We desperately need comedy in this lockdown world, which is why I had hopes that Netflix original, “Coffee and Kareem,” would tickle my fancy and make me forget, for just a few hours, about the apocalyptic world we’re living in. Turns out, this lame-duck vehicle, starring Ed Helms, Taraji P. Henson, and Betty Gilpin, wasn’t the comfort food I was looking for.
Directed with no flair whatsoever by Michael Dowse (“Goon,” “It’s All Gone Pete Tong,” “Stuber”), the film has annoying-as-fuck 12-year-old Kareem Manning (Terrence Little Gardenhigh) catching his widowed mom Vanessa (Henson) and limpdick Detroit PD officer James Coffee (Helms) having “old people sex.” Kareem is so angry that he actually offers his monthly allowance to a Detroit gangster to “ice” Coffee. Once the hit goes bust, Coffee and Kareem end up running for their lives, chased by not just these hoodlums but also by a corrupt Detroit PD in cahoots with the bad guys.

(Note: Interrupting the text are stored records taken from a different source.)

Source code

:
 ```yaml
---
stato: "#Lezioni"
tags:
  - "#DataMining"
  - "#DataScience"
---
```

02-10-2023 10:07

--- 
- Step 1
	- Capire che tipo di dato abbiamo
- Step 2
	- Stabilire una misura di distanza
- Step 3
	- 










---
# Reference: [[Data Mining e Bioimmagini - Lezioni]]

What follows are homophobic jokes and lame car chase sequences. It’s the buddy comedy we never needed. It doesn’t help that Kareem, one of the most annoying child characters in recent memory, keeps raining down a world of threats on Coffee. It’s not that Gardenhigh is a bad actor, but the lines he is given by screenwriter Shane Mack are offensively bland — at some point, you just wish someone would slap this kid silly. [D-]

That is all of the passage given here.